-------- Records provided
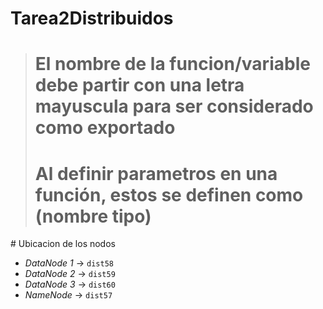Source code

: # Tarea2Distribuidos

><h1> El nombre de la funcion/variable debe partir con una letra mayuscula para ser considerado como exportado</h1>
><h1> Al definir parametros en una función, estos se definen como (nombre tipo)</h1>

# Ubicacion de los nodos

* _DataNode 1_ -> `dist58`
* _DataNode 2_ -> `dist59`
* _DataNode 3_ -> `dist60`
* _NameNode_ -> `dist57`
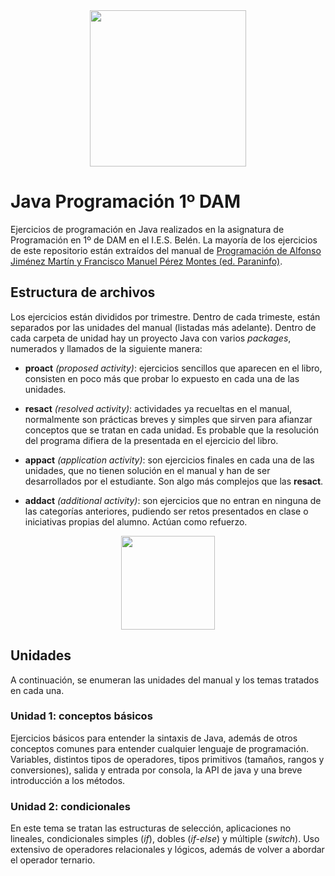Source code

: <div id="header" align="center">
  <img src="https://media.giphy.com/media/YpZbh3wXqG11aK2zRd/giphy.gif" width="250"/>
</div>

# Java Programación 1º DAM
Ejercicios de programación en Java realizados en la asignatura de Programación en 1º de DAM en el I.E.S. Belén. La mayoría de los ejercicios de este repositorio están extraídos del manual de [Programación de Alfonso Jiménez Martín y Francisco Manuel Pérez Montes (ed. Paraninfo)](https://www.paraninfo.es/catalogo/9788428342865/programacion--edicion-2021-).

## Estructura de archivos
Los ejercicios están divididos por trimestre. Dentro de cada trimeste, están separados por las unidades del manual (listadas más adelante). Dentro de cada carpeta de unidad hay un proyecto Java con varios *packages*, numerados y llamados de la siguiente manera:

- __proact__ *(proposed activity)*: ejercicios sencillos que aparecen en el libro, consisten en poco más que probar lo expuesto en cada una de las unidades.

- __resact__ *(resolved activity)*: actividades ya recueltas en el manual, normalmente son prácticas breves y simples que sirven para afianzar conceptos que se tratan en cada unidad. Es probable que la resolución del programa difiera de la presentada en el ejercicio del libro.

- __appact__ *(application activity)*: son ejercicios finales en cada una de las unidades, que no tienen solución en el manual y han de ser desarrollados por el estudiante. Son algo más complejos que las __resact__.

- __addact__ *(additional activity)*: son ejercicios que no entran en ninguna de las categorías anteriores, pudiendo ser retos presentados en clase o iniciativas propias del alumno. Actúan como refuerzo.

<div id="units" align="center">
  <img src="https://media.giphy.com/media/8NaYbrMzn9a4tu4z6i/giphy.gif" width="150"/>
</div>

## Unidades
A continuación, se enumeran las unidades del manual y los temas tratados en cada una.
### Unidad 1: conceptos básicos
Ejercicios básicos para entender la sintaxis de Java, además de otros conceptos comunes para entender cualquier lenguaje de programación. Variables, distintos tipos de operadores, tipos primitivos (tamaños, rangos y conversiones), salida y entrada por consola, la API de java y una breve introducción a los métodos.

### Unidad 2: condicionales
En este tema se tratan las estructuras de selección, aplicaciones no lineales, condicionales simples (*if*), dobles (*if-else*) y múltiple (*switch*). Uso extensivo de operadores relacionales y lógicos, además de volver a abordar el operador ternario.

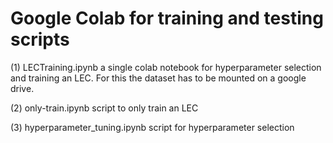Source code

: # Google Colab for training and testing scripts

(1) LECTraining.ipynb a single colab notebook for hyperparameter selection and training an LEC. For this the dataset has to be mounted on a google drive. 

(2) only-train.ipynb script to only train an LEC

(3) hyperparameter_tuning.ipynb script for hyperparameter selection

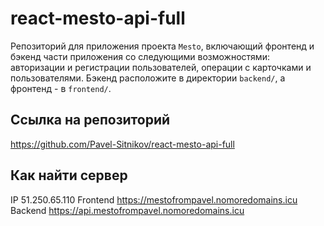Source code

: # react-mesto-api-full
Репозиторий для приложения проекта `Mesto`, включающий фронтенд и бэкенд части приложения со следующими возможностями: авторизации и регистрации пользователей, операции с карточками и пользователями. Бэкенд расположите в директории `backend/`, а фронтенд - в `frontend/`. 

## Ссылка на репозиторий

https://github.com/Pavel-Sitnikov/react-mesto-api-full

## Как найти сервер

IP 51.250.65.110
Frontend https://mestofrompavel.nomoredomains.icu
Backend https://api.mestofrompavel.nomoredomains.icu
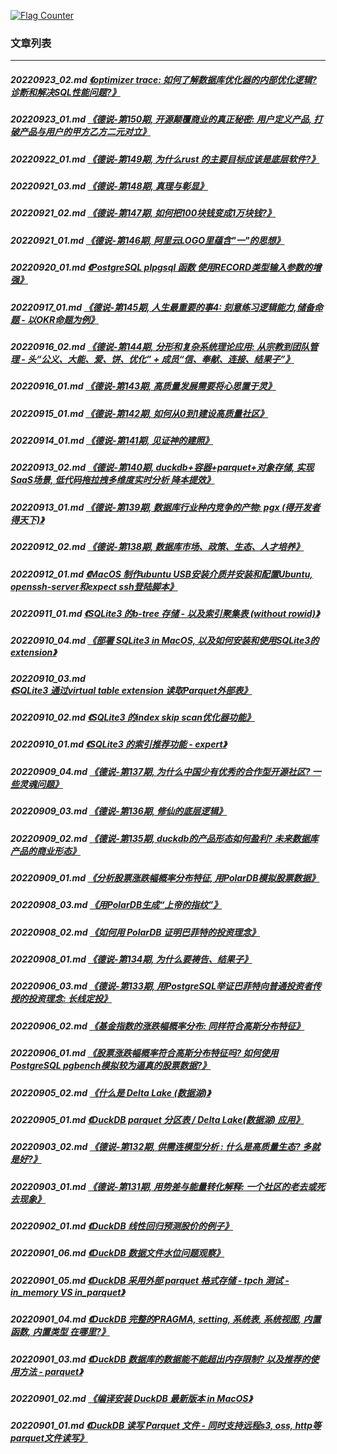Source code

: <a rel="nofollow" href="http://info.flagcounter.com/h9V1"  ><img src="http://s03.flagcounter.com/count/h9V1/bg_FFFFFF/txt_000000/border_CCCCCC/columns_2/maxflags_12/viewers_0/labels_0/pageviews_0/flags_0/"  alt="Flag Counter"  border="0"  ></a>  
  
### 文章列表  
----  
##### 20220923_02.md   [《optimizer trace: 如何了解数据库优化器的内部优化逻辑? 诊断和解决SQL性能问题?》](20220923_02.md)  
##### 20220923_01.md   [《德说-第150期, 开源颠覆商业的真正秘密: 用户定义产品, 打破产品与用户的甲方乙方二元对立》](20220923_01.md)  
##### 20220922_01.md   [《德说-第149期, 为什么rust 的主要目标应该是底层软件?》](20220922_01.md)  
##### 20220921_03.md   [《德说-第148期, 真理与彰显》](20220921_03.md)  
##### 20220921_02.md   [《德说-第147期, 如何把100块钱变成1万块钱?》](20220921_02.md)  
##### 20220921_01.md   [《德说-第146期, 阿里云LOGO里蕴含"一"的思想》](20220921_01.md)  
##### 20220920_01.md   [《PostgreSQL plpgsql 函数 使用RECORD类型输入参数的增强》](20220920_01.md)  
##### 20220917_01.md   [《德说-第145期, 人生最重要的事4: 刻意练习逻辑能力,储备命题 - 以OKR命题为例》](20220917_01.md)  
##### 20220916_02.md   [《德说-第144期, 分形和复杂系统理论应用: 从宗教到团队管理 - 头“公义、大能、爱、饼、优化” + 成员“信、奉献、连接、结果子”》](20220916_02.md)  
##### 20220916_01.md   [《德说-第143期, 高质量发展需要将心思置于灵》](20220916_01.md)  
##### 20220915_01.md   [《德说-第142期, 如何从0到1建设高质量社区》](20220915_01.md)  
##### 20220914_01.md   [《德说-第141期, 见证神的建照》](20220914_01.md)  
##### 20220913_02.md   [《德说-第140期, duckdb+容器+parquet+对象存储, 实现SaaS场景, 低代码拖拉拽多维度实时分析 降本提效》](20220913_02.md)  
##### 20220913_01.md   [《德说-第139期, 数据库行业种内竞争的产物: pgx (得开发者得天下)》](20220913_01.md)  
##### 20220912_02.md   [《德说-第138期, 数据库市场、政策、生态、人才培养》](20220912_02.md)  
##### 20220912_01.md   [《MacOS 制作ubuntu USB安装介质并安装和配置Ubuntu, openssh-server和expect ssh登陆脚本》](20220912_01.md)  
##### 20220911_01.md   [《SQLite3 的b-tree 存储 - 以及索引聚集表 (without rowid)》](20220911_01.md)  
##### 20220910_04.md   [《部署 SQLite3 in MacOS, 以及如何安装和使用SQLite3的extension》](20220910_04.md)  
##### 20220910_03.md   [《SQLite3 通过virtual table extension 读取Parquet外部表》](20220910_03.md)  
##### 20220910_02.md   [《SQLite3 的index skip scan优化器功能》](20220910_02.md)  
##### 20220910_01.md   [《SQLite3 的索引推荐功能 - expert》](20220910_01.md)  
##### 20220909_04.md   [《德说-第137期, 为什么中国少有优秀的合作型开源社区? 一些灵魂问题》](20220909_04.md)  
##### 20220909_03.md   [《德说-第136期, 修仙的底层逻辑》](20220909_03.md)  
##### 20220909_02.md   [《德说-第135期, duckdb的产品形态如何盈利? 未来数据库产品的商业形态》](20220909_02.md)  
##### 20220909_01.md   [《分析股票涨跌幅概率分布特征, 用PolarDB模拟股票数据》](20220909_01.md)  
##### 20220908_03.md   [《用PolarDB生成“上帝的指纹”》](20220908_03.md)  
##### 20220908_02.md   [《如何用 PolarDB 证明巴菲特的投资理念》](20220908_02.md)  
##### 20220908_01.md   [《德说-第134期, 为什么要祷告、结果子》](20220908_01.md)  
##### 20220906_03.md   [《德说-第133期, 用PostgreSQL举证巴菲特向普通投资者传授的投资理念: 长线定投》](20220906_03.md)  
##### 20220906_02.md   [《基金指数的涨跌幅概率分布: 同样符合高斯分布特征》](20220906_02.md)  
##### 20220906_01.md   [《股票涨跌幅概率符合高斯分布特征吗? 如何使用PostgreSQL pgbench模拟较为逼真的股票数据?》](20220906_01.md)  
##### 20220905_02.md   [《什么是 Delta Lake (数据湖)》](20220905_02.md)  
##### 20220905_01.md   [《DuckDB parquet 分区表 / Delta Lake(数据湖) 应用》](20220905_01.md)  
##### 20220903_02.md   [《德说-第132期, 供需连模型分析 : 什么是高质量生态? 多就是好?》](20220903_02.md)  
##### 20220903_01.md   [《德说-第131期, 用势差与能量转化解释: 一个社区的老去或死去现象》](20220903_01.md)  
##### 20220902_01.md   [《DuckDB 线性回归预测股价的例子》](20220902_01.md)  
##### 20220901_06.md   [《DuckDB 数据文件水位问题观察》](20220901_06.md)  
##### 20220901_05.md   [《DuckDB 采用外部 parquet 格式存储 - tpch 测试 - in_memory VS in_parquet》](20220901_05.md)  
##### 20220901_04.md   [《DuckDB 完整的PRAGMA, setting, 系统表, 系统视图, 内置函数, 内置类型 在哪里?》](20220901_04.md)  
##### 20220901_03.md   [《DuckDB 数据库的数据能不能超出内存限制? 以及推荐的使用方法 - parquet》](20220901_03.md)  
##### 20220901_02.md   [《编译安装 DuckDB 最新版本 in MacOS》](20220901_02.md)  
##### 20220901_01.md   [《DuckDB 读写 Parquet 文件 - 同时支持远程s3, oss, http等parquet文件读写》](20220901_01.md)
----------------
### What to do:
The line containing "Delta Lake (数据湖)》](20220905_02.md)" and every line after it, through the last one above, should be written out word for word.

### Worked solution:
##### 20220905_02.md   [《什么是 Delta Lake (数据湖)》](20220905_02.md)  
##### 20220905_01.md   [《DuckDB parquet 分区表 / Delta Lake(数据湖) 应用》](20220905_01.md)  
##### 20220903_02.md   [《德说-第132期, 供需连模型分析 : 什么是高质量生态? 多就是好?》](20220903_02.md)  
##### 20220903_01.md   [《德说-第131期, 用势差与能量转化解释: 一个社区的老去或死去现象》](20220903_01.md)  
##### 20220902_01.md   [《DuckDB 线性回归预测股价的例子》](20220902_01.md)  
##### 20220901_06.md   [《DuckDB 数据文件水位问题观察》](20220901_06.md)  
##### 20220901_05.md   [《DuckDB 采用外部 parquet 格式存储 - tpch 测试 - in_memory VS in_parquet》](20220901_05.md)  
##### 20220901_04.md   [《DuckDB 完整的PRAGMA, setting, 系统表, 系统视图, 内置函数, 内置类型 在哪里?》](20220901_04.md)  
##### 20220901_03.md   [《DuckDB 数据库的数据能不能超出内存限制? 以及推荐的使用方法 - parquet》](20220901_03.md)  
##### 20220901_02.md   [《编译安装 DuckDB 最新版本 in MacOS》](20220901_02.md)  
##### 20220901_01.md   [《DuckDB 读写 Parquet 文件 - 同时支持远程s3, oss, http等parquet文件读写》](20220901_01.md)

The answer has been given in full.